The Moon Visits Four Planets: How and When to See This Mini Planet Parade of Jupiter, Mars, Saturn and Mercury
On the mornings of March 17, 18, 19 and 20, 2020, the moon will visit four bright morning planets — Jupiter, Mars, Saturn and Mercury. Here’s how, when, and where to see all of them.
To feast your eyes on the planets or to take a stunning photo, you will need to get up early. Both Jupiter, Mars, Saturn, Mercury now adorn the sky before sunrise. Take advantage of the stargazing app Star Walk 2 to find out the rise and set times of the planets for your location. The app will also show you where to look to find them in the sky.
March 17 — Mini Planet Parade
In the predawn sky on Tuesday, March 17, find the moon pointing at the almost straight line of bright morning planets. Mars and Jupiter will rise first and sit at the top, Saturn in the middle, and Mercury at the very bottom, low above the horizon. The innermost planet of the Solar system, Mercury, is now better placed for observation with the naked eye from the Southern hemisphere. Observers in the Northern Hemisphere may need binoculars or small telescopes.

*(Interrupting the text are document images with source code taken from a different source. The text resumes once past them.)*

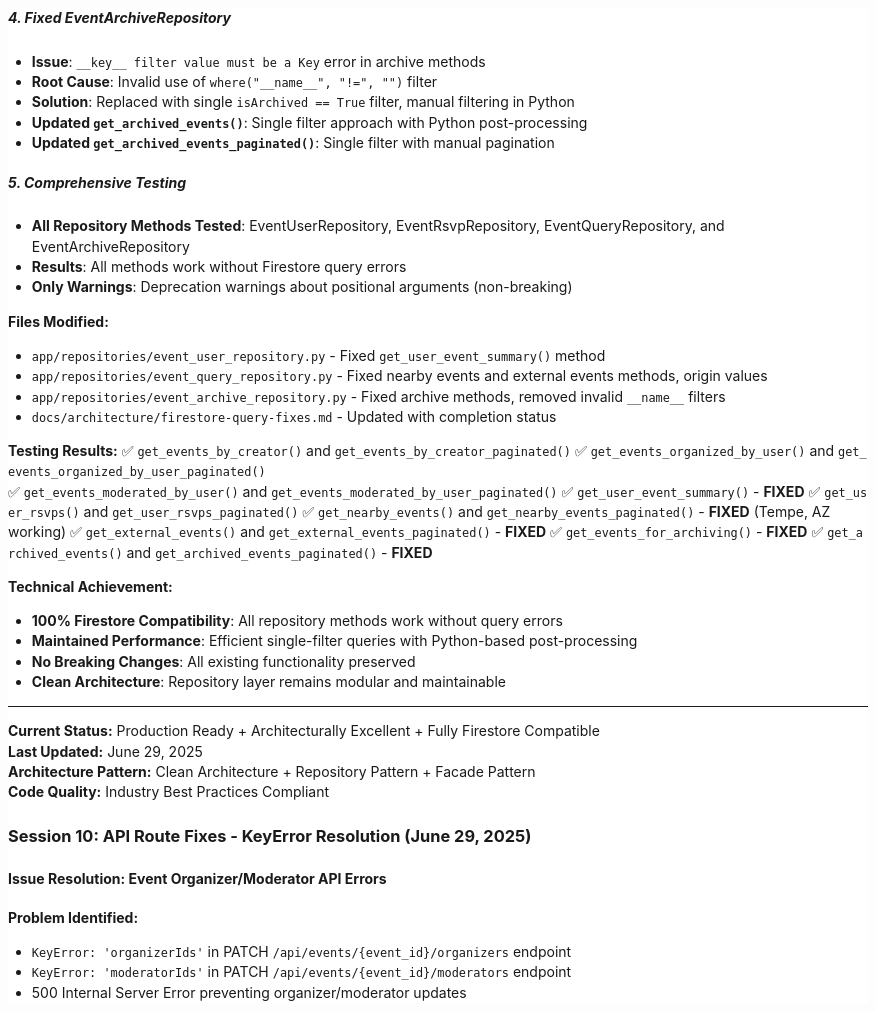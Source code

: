 ##### 4. Fixed EventArchiveRepository  
- **Issue**: `__key__ filter value must be a Key` error in archive methods
- **Root Cause**: Invalid use of `where("__name__", "!=", "")` filter
- **Solution**: Replaced with single `isArchived == True` filter, manual filtering in Python
- **Updated `get_archived_events()`**: Single filter approach with Python post-processing
- **Updated `get_archived_events_paginated()`**: Single filter with manual pagination

##### 5. Comprehensive Testing
- **All Repository Methods Tested**: EventUserRepository, EventRsvpRepository, EventQueryRepository, and EventArchiveRepository
- **Results**: All methods work without Firestore query errors
- **Only Warnings**: Deprecation warnings about positional arguments (non-breaking)

**Files Modified:**
- `app/repositories/event_user_repository.py` - Fixed `get_user_event_summary()` method
- `app/repositories/event_query_repository.py` - Fixed nearby events and external events methods, origin values
- `app/repositories/event_archive_repository.py` - Fixed archive methods, removed invalid `__name__` filters
- `docs/architecture/firestore-query-fixes.md` - Updated with completion status

**Testing Results:**
✅ `get_events_by_creator()` and `get_events_by_creator_paginated()`
✅ `get_events_organized_by_user()` and `get_events_organized_by_user_paginated()`  
✅ `get_events_moderated_by_user()` and `get_events_moderated_by_user_paginated()`
✅ `get_user_event_summary()` - **FIXED**
✅ `get_user_rsvps()` and `get_user_rsvps_paginated()`
✅ `get_nearby_events()` and `get_nearby_events_paginated()` - **FIXED** (Tempe, AZ working)
✅ `get_external_events()` and `get_external_events_paginated()` - **FIXED**
✅ `get_events_for_archiving()` - **FIXED**
✅ `get_archived_events()` and `get_archived_events_paginated()` - **FIXED**

**Technical Achievement:**
- **100% Firestore Compatibility**: All repository methods work without query errors
- **Maintained Performance**: Efficient single-filter queries with Python-based post-processing
- **No Breaking Changes**: All existing functionality preserved
- **Clean Architecture**: Repository layer remains modular and maintainable

---

**Current Status:** Production Ready + Architecturally Excellent + Fully Firestore Compatible  
**Last Updated:** June 29, 2025  
**Architecture Pattern:** Clean Architecture + Repository Pattern + Facade Pattern  
**Code Quality:** Industry Best Practices Compliant

### Session 10: API Route Fixes - KeyError Resolution (June 29, 2025)

#### Issue Resolution: Event Organizer/Moderator API Errors

**Problem Identified:**
- `KeyError: 'organizerIds'` in PATCH `/api/events/{event_id}/organizers` endpoint
- `KeyError: 'moderatorIds'` in PATCH `/api/events/{event_id}/moderators` endpoint
- 500 Internal Server Error preventing organizer/moderator updates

March 18 — Close Approach of the Moon, Mars, Jupiter and Saturn
On Wednesday, March 18, the moon, the red planet Mars, the gas giant Jupiter and the ringed Saturn will make a close approach in the morning sky. All objects will be easily visible with the naked eye and will produce a stunning view. A bit earlier, observers in South America, South Georgia, Antarctica and the Kerguelen Islands will see the occultation of Mars by the moon.
Jupiter is now the brightest planet in the morning sky and the 4th brightest celestial object in the sky after the Sun, the moon and the most brilliant evening “star” Venus. For now, Jupiter is more than 10 times brighter than Mars. Nevertheless, it’s pretty easy to spot the red planet, so you should have no difficulties with it. If you can’t find Mars, use Jupiter as a reference point.
March 19 — The Moon Meets Saturn
Before dawn on Thursday, March 19, watch for a close encounter between Saturn and the moon low above the southeastern horizon. Everyone can enjoy this incredible naked-eye view. Observers in some parts of the world (Europe, Africa, Asia) will see the moon very close to the ringed planet. Mars and Jupiter will still be nearby.
March 20 — Conjunction of Jupiter and Mars
If you missed Mars and Jupiter on March 17–19, you have a great opportunity to see them on March 20. In the early hours of Friday, the planets will pass within 0°42′ of each other and make a close approach. Jupiter will glow at magnitude -2.1, and Mars at magnitude 0.9. Observe the pair with the naked eye or use binoculars to take a closer look.